◆ What you will do: From the line containing "定义了 API 满足的 Swagger 版本为 2.0" to the line containing "- Pattern recognition across errors" in the entries below, reproduce every line exactly, ends included. Nothing else belongs in the copy, and no pictures.

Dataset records
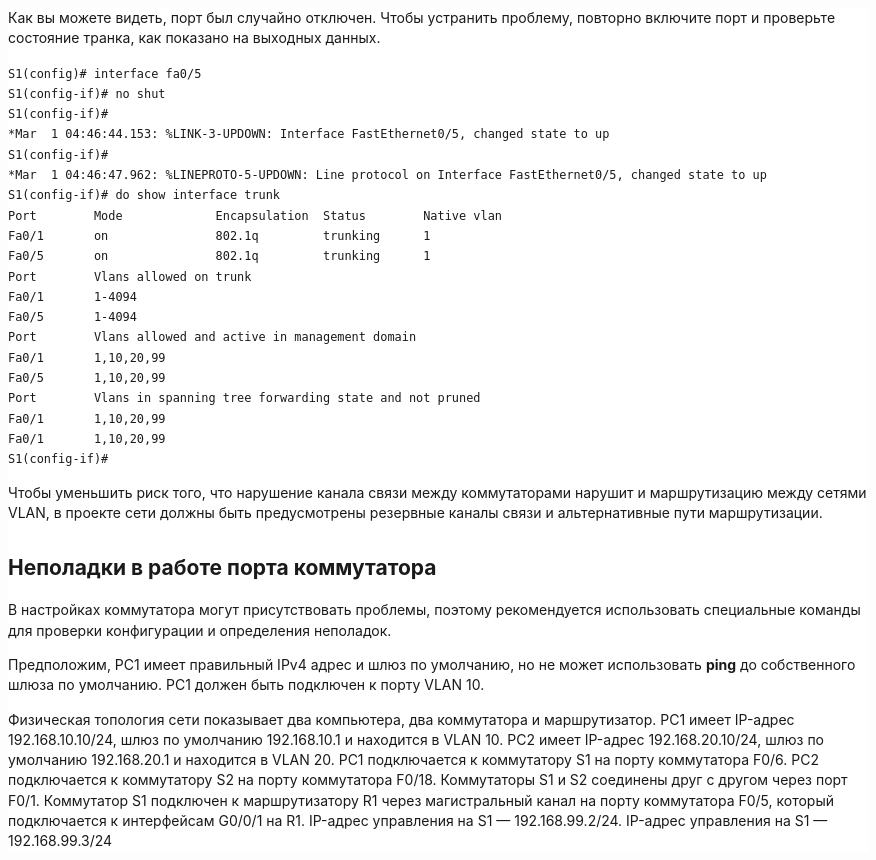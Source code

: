 Как вы можете видеть, порт был случайно отключен. Чтобы устранить проблему, повторно включите порт и проверьте состояние транка, как показано на выходных данных.

<pre><code>S1(config)# interface fa0/5
S1(config-if)# no shut
S1(config-if)#
*Mar  1 04:46:44.153: %LINK-3-UPDOWN: Interface FastEthernet0/5, changed state to up
S1(config-if)#
*Mar  1 04:46:47.962: %LINEPROTO-5-UPDOWN: Line protocol on Interface FastEthernet0/5, changed state to up
S1(config-if)# do show interface trunk
Port        Mode             Encapsulation  Status        Native vlan
Fa0/1       on               802.1q         trunking      1
Fa0/5       on               802.1q         trunking      1
Port        Vlans allowed on trunk
Fa0/1       1-4094
Fa0/5       1-4094
Port        Vlans allowed and active in management domain
Fa0/1       1,10,20,99
Fa0/5       1,10,20,99
Port        Vlans in spanning tree forwarding state and not pruned
Fa0/1       1,10,20,99
Fa0/1       1,10,20,99
S1(config-if)#
</code></pre>

Чтобы уменьшить риск того, что нарушение канала связи между коммутаторами нарушит и маршрутизацию между сетями VLAN, в проекте сети должны быть предусмотрены резервные каналы связи и альтернативные пути маршрутизации.


## Неполадки в работе порта коммутатора

В настройках коммутатора могут присутствовать проблемы, поэтому рекомендуется использовать специальные команды для проверки конфигурации и определения неполадок.

Предположим, PC1 имеет правильный IPv4 адрес и шлюз по умолчанию, но не может использовать **ping** до собственного шлюза по умолчанию. PC1 должен быть подключен к порту VLAN 10.

Физическая топология сети показывает два компьютера, два коммутатора и маршрутизатор. PC1 имеет IP-адрес 192.168.10.10/24, шлюз по умолчанию 192.168.10.1 и находится в VLAN 10. PC2 имеет IP-адрес 192.168.20.10/24, шлюз по умолчанию 192.168.20.1 и находится в VLAN 20. PC1 подключается к коммутатору S1 на порту коммутатора F0/6. PC2 подключается к коммутатору S2 на порту коммутатора F0/18. Коммутаторы S1 и S2 соединены друг с другом через порт F0/1. Коммутатор S1 подключен к маршрутизатору R1 через магистральный канал на порту коммутатора F0/5, который подключается к интерфейсам G0/0/1 на R1. IP-адрес управления на S1 — 192.168.99.2/24. IP-адрес управления на S1 — 192.168.99.3/24
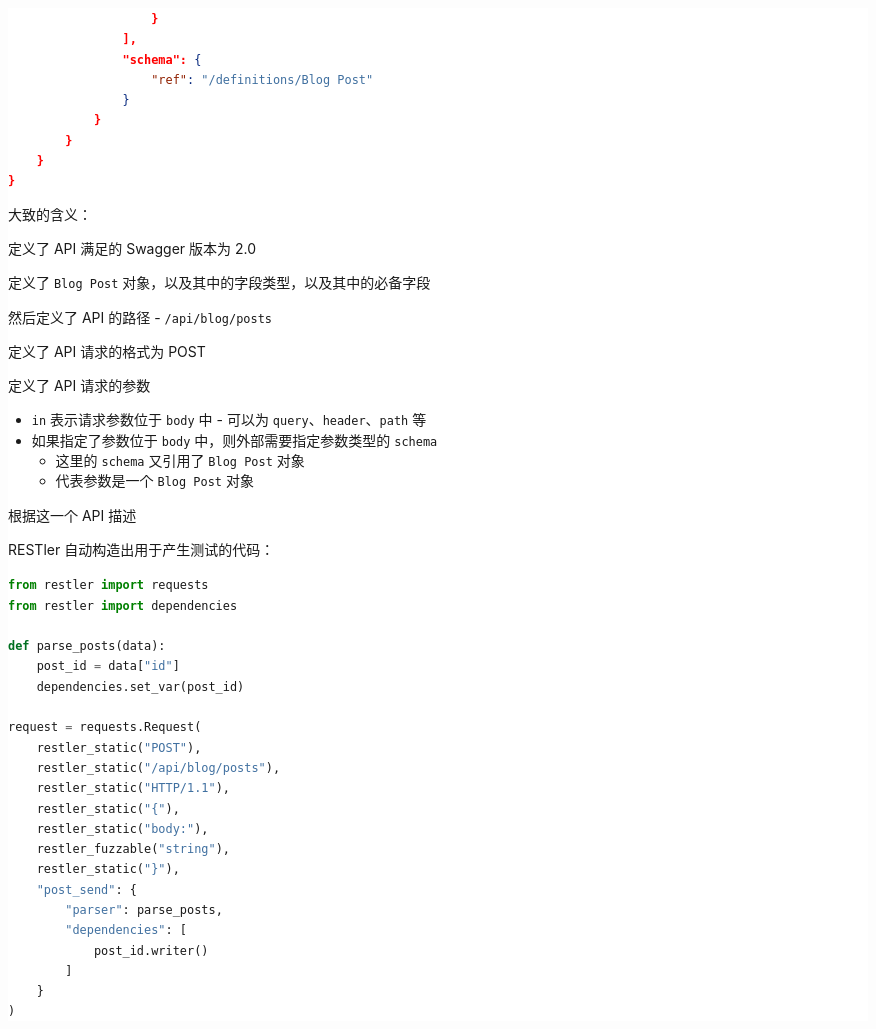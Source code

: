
 ```json
                    }
                ],
                "schema": {
                    "ref": "/definitions/Blog Post"
                }
            }
        }
    }
}
```

大致的含义：

定义了 API 满足的 Swagger 版本为 2.0

定义了 `Blog Post` 对象，以及其中的字段类型，以及其中的必备字段

然后定义了 API 的路径 - `/api/blog/posts`

定义了 API 请求的格式为 POST

定义了 API 请求的参数

* `in` 表示请求参数位于 `body` 中 - 可以为 `query`、`header`、`path` 等
* 如果指定了参数位于 `body` 中，则外部需要指定参数类型的 `schema`
  * 这里的 `schema` 又引用了 `Blog Post` 对象
  * 代表参数是一个 `Blog Post` 对象

根据这一个 API 描述

RESTler 自动构造出用于产生测试的代码：

```python
from restler import requests
from restler import dependencies

def parse_posts(data):
    post_id = data["id"]
    dependencies.set_var(post_id)
    
request = requests.Request(
    restler_static("POST"),
    restler_static("/api/blog/posts"),
    restler_static("HTTP/1.1"),
    restler_static("{"),
    restler_static("body:"),
    restler_fuzzable("string"),
    restler_static("}"),
    "post_send": {
        "parser": parse_posts,
        "dependencies": [
            post_id.writer()
        ]
    }
)
```
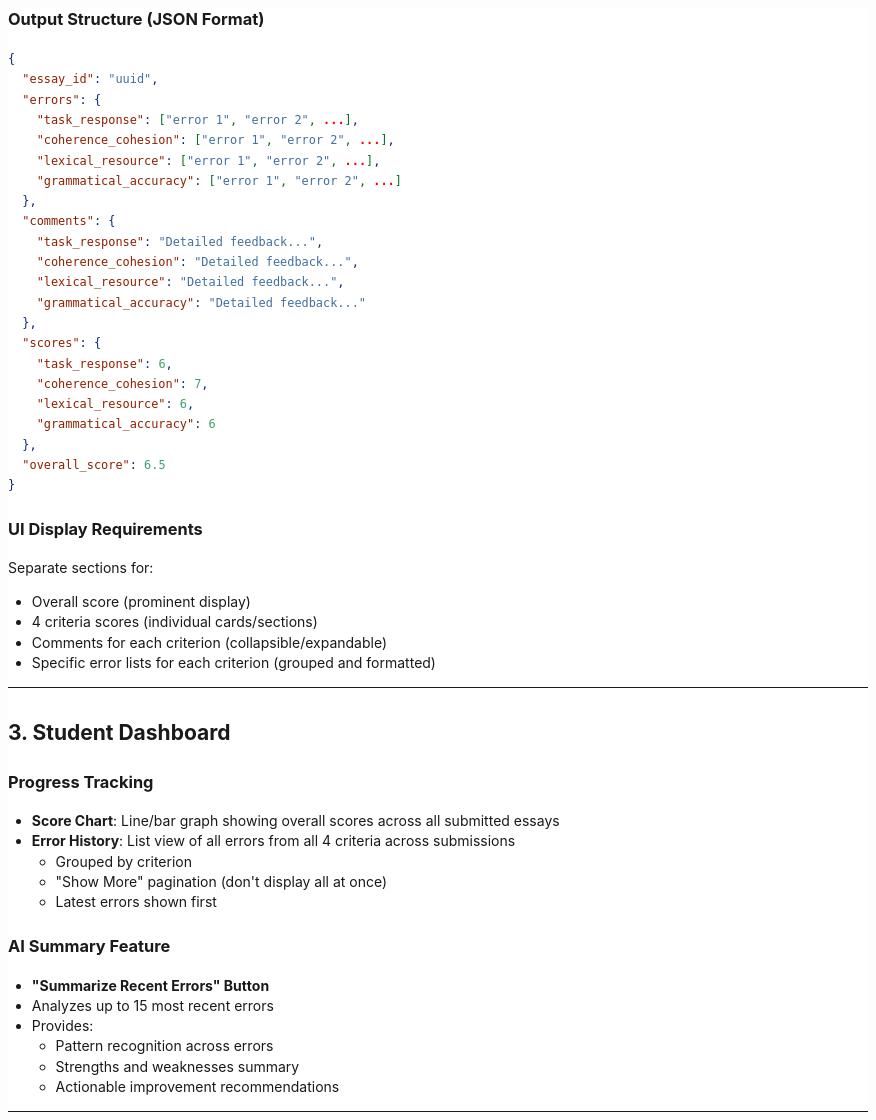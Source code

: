 ### Output Structure (JSON Format)

```json
{
  "essay_id": "uuid",
  "errors": {
    "task_response": ["error 1", "error 2", ...],
    "coherence_cohesion": ["error 1", "error 2", ...],
    "lexical_resource": ["error 1", "error 2", ...],
    "grammatical_accuracy": ["error 1", "error 2", ...]
  },
  "comments": {
    "task_response": "Detailed feedback...",
    "coherence_cohesion": "Detailed feedback...",
    "lexical_resource": "Detailed feedback...",
    "grammatical_accuracy": "Detailed feedback..."
  },
  "scores": {
    "task_response": 6,
    "coherence_cohesion": 7,
    "lexical_resource": 6,
    "grammatical_accuracy": 6
  },
  "overall_score": 6.5
}
```

### UI Display Requirements
Separate sections for:
- Overall score (prominent display)
- 4 criteria scores (individual cards/sections)
- Comments for each criterion (collapsible/expandable)
- Specific error lists for each criterion (grouped and formatted)

---

## 3. Student Dashboard

### Progress Tracking
- **Score Chart**: Line/bar graph showing overall scores across all submitted essays
- **Error History**: List view of all errors from all 4 criteria across submissions
  - Grouped by criterion
  - "Show More" pagination (don't display all at once)
  - Latest errors shown first

### AI Summary Feature
- **"Summarize Recent Errors" Button**
- Analyzes up to 15 most recent errors
- Provides:
  - Pattern recognition across errors
  - Strengths and weaknesses summary
  - Actionable improvement recommendations

---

◆ Output of the task:
定义了 API 满足的 Swagger 版本为 2.0

定义了 `Blog Post` 对象，以及其中的字段类型，以及其中的必备字段

然后定义了 API 的路径 - `/api/blog/posts`

定义了 API 请求的格式为 POST

定义了 API 请求的参数

* `in` 表示请求参数位于 `body` 中 - 可以为 `query`、`header`、`path` 等
* 如果指定了参数位于 `body` 中，则外部需要指定参数类型的 `schema`
  * 这里的 `schema` 又引用了 `Blog Post` 对象
  * 代表参数是一个 `Blog Post` 对象

根据这一个 API 描述

RESTler 自动构造出用于产生测试的代码：

```python
from restler import requests
from restler import dependencies

def parse_posts(data):
    post_id = data["id"]
    dependencies.set_var(post_id)
    
request = requests.Request(
    restler_static("POST"),
    restler_static("/api/blog/posts"),
    restler_static("HTTP/1.1"),
    restler_static("{"),
    restler_static("body:"),
    restler_fuzzable("string"),
    restler_static("}"),
    "post_send": {
        "parser": parse_posts,
        "dependencies": [
            post_id.writer()
        ]
    }
)
```
Source code

: ### Output Structure (JSON Format)

```json
{
  "essay_id": "uuid",
  "errors": {
    "task_response": ["error 1", "error 2", ...],
    "coherence_cohesion": ["error 1", "error 2", ...],
    "lexical_resource": ["error 1", "error 2", ...],
    "grammatical_accuracy": ["error 1", "error 2", ...]
  },
  "comments": {
    "task_response": "Detailed feedback...",
    "coherence_cohesion": "Detailed feedback...",
    "lexical_resource": "Detailed feedback...",
    "grammatical_accuracy": "Detailed feedback..."
  },
  "scores": {
    "task_response": 6,
    "coherence_cohesion": 7,
    "lexical_resource": 6,
    "grammatical_accuracy": 6
  },
  "overall_score": 6.5
}
```

### UI Display Requirements
Separate sections for:
- Overall score (prominent display)
- 4 criteria scores (individual cards/sections)
- Comments for each criterion (collapsible/expandable)
- Specific error lists for each criterion (grouped and formatted)

---

## 3. Student Dashboard

### Progress Tracking
- **Score Chart**: Line/bar graph showing overall scores across all submitted essays
- **Error History**: List view of all errors from all 4 criteria across submissions
  - Grouped by criterion
  - "Show More" pagination (don't display all at once)
  - Latest errors shown first

### AI Summary Feature
- **"Summarize Recent Errors" Button**
- Analyzes up to 15 most recent errors
- Provides:
  - Pattern recognition across errors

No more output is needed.